Segment Start: DATA TO USE

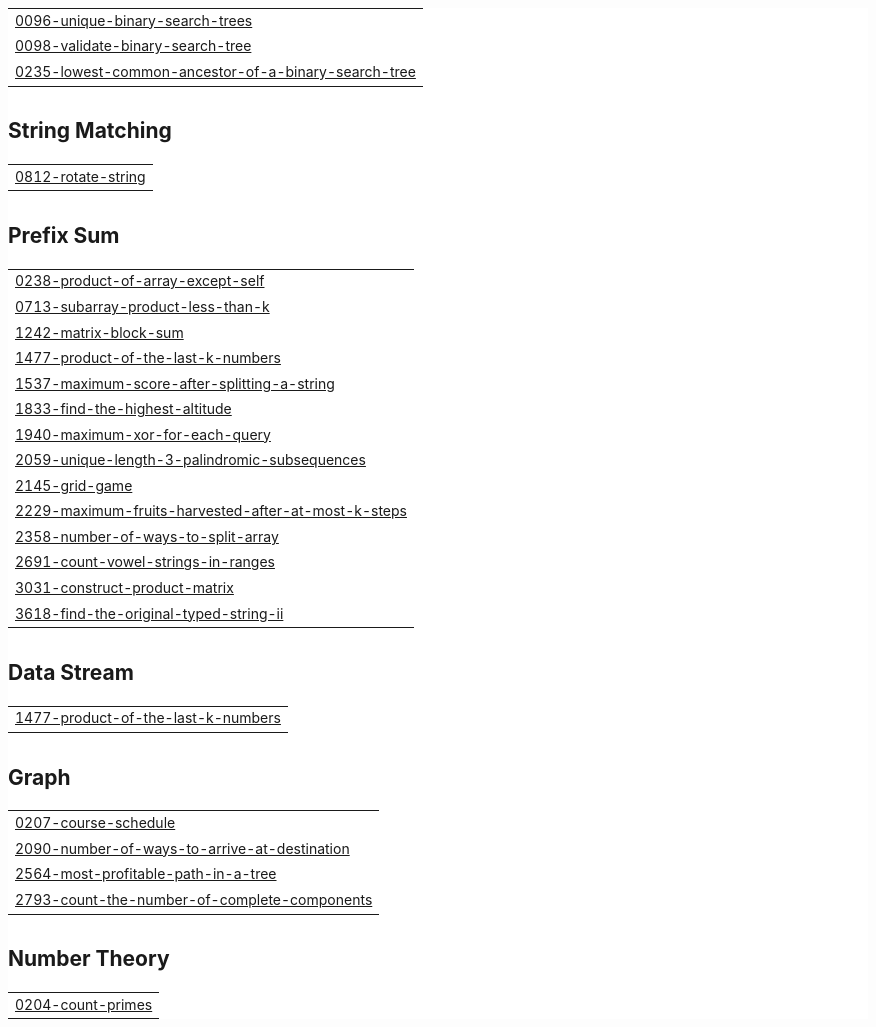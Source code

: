 |  |
| ------- |
| [0096-unique-binary-search-trees](https://github.com/hari04204/Leetcode/tree/master/0096-unique-binary-search-trees) |
| [0098-validate-binary-search-tree](https://github.com/hari04204/Leetcode/tree/master/0098-validate-binary-search-tree) |
| [0235-lowest-common-ancestor-of-a-binary-search-tree](https://github.com/hari04204/Leetcode/tree/master/0235-lowest-common-ancestor-of-a-binary-search-tree) |
## String Matching
|  |
| ------- |
| [0812-rotate-string](https://github.com/hari04204/Leetcode/tree/master/0812-rotate-string) |
## Prefix Sum
|  |
| ------- |
| [0238-product-of-array-except-self](https://github.com/hari04204/Leetcode/tree/master/0238-product-of-array-except-self) |
| [0713-subarray-product-less-than-k](https://github.com/hari04204/Leetcode/tree/master/0713-subarray-product-less-than-k) |
| [1242-matrix-block-sum](https://github.com/hari04204/Leetcode/tree/master/1242-matrix-block-sum) |
| [1477-product-of-the-last-k-numbers](https://github.com/hari04204/Leetcode/tree/master/1477-product-of-the-last-k-numbers) |
| [1537-maximum-score-after-splitting-a-string](https://github.com/hari04204/Leetcode/tree/master/1537-maximum-score-after-splitting-a-string) |
| [1833-find-the-highest-altitude](https://github.com/hari04204/Leetcode/tree/master/1833-find-the-highest-altitude) |
| [1940-maximum-xor-for-each-query](https://github.com/hari04204/Leetcode/tree/master/1940-maximum-xor-for-each-query) |
| [2059-unique-length-3-palindromic-subsequences](https://github.com/hari04204/Leetcode/tree/master/2059-unique-length-3-palindromic-subsequences) |
| [2145-grid-game](https://github.com/hari04204/Leetcode/tree/master/2145-grid-game) |
| [2229-maximum-fruits-harvested-after-at-most-k-steps](https://github.com/hari04204/Leetcode/tree/master/2229-maximum-fruits-harvested-after-at-most-k-steps) |
| [2358-number-of-ways-to-split-array](https://github.com/hari04204/Leetcode/tree/master/2358-number-of-ways-to-split-array) |
| [2691-count-vowel-strings-in-ranges](https://github.com/hari04204/Leetcode/tree/master/2691-count-vowel-strings-in-ranges) |
| [3031-construct-product-matrix](https://github.com/hari04204/Leetcode/tree/master/3031-construct-product-matrix) |
| [3618-find-the-original-typed-string-ii](https://github.com/hari04204/Leetcode/tree/master/3618-find-the-original-typed-string-ii) |
## Data Stream
|  |
| ------- |
| [1477-product-of-the-last-k-numbers](https://github.com/hari04204/Leetcode/tree/master/1477-product-of-the-last-k-numbers) |
## Graph
|  |
| ------- |
| [0207-course-schedule](https://github.com/hari04204/Leetcode/tree/master/0207-course-schedule) |
| [2090-number-of-ways-to-arrive-at-destination](https://github.com/hari04204/Leetcode/tree/master/2090-number-of-ways-to-arrive-at-destination) |
| [2564-most-profitable-path-in-a-tree](https://github.com/hari04204/Leetcode/tree/master/2564-most-profitable-path-in-a-tree) |
| [2793-count-the-number-of-complete-components](https://github.com/hari04204/Leetcode/tree/master/2793-count-the-number-of-complete-components) |
## Number Theory
|  |
| ------- |
| [0204-count-primes](https://github.com/hari04204/Leetcode/tree/master/0204-count-primes) |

Segment End: DATA TO USE

EXERCISE OBJECTIVE: Show every line from the entries above in which "unique" appears.

EXERCISE SOLUTION:
| [0096-unique-binary-search-trees](https://github.com/hari04204/Leetcode/tree/master/0096-unique-binary-search-trees) |
| [2059-unique-length-3-palindromic-subsequences](https://github.com/hari04204/Leetcode/tree/master/2059-unique-length-3-palindromic-subsequences) |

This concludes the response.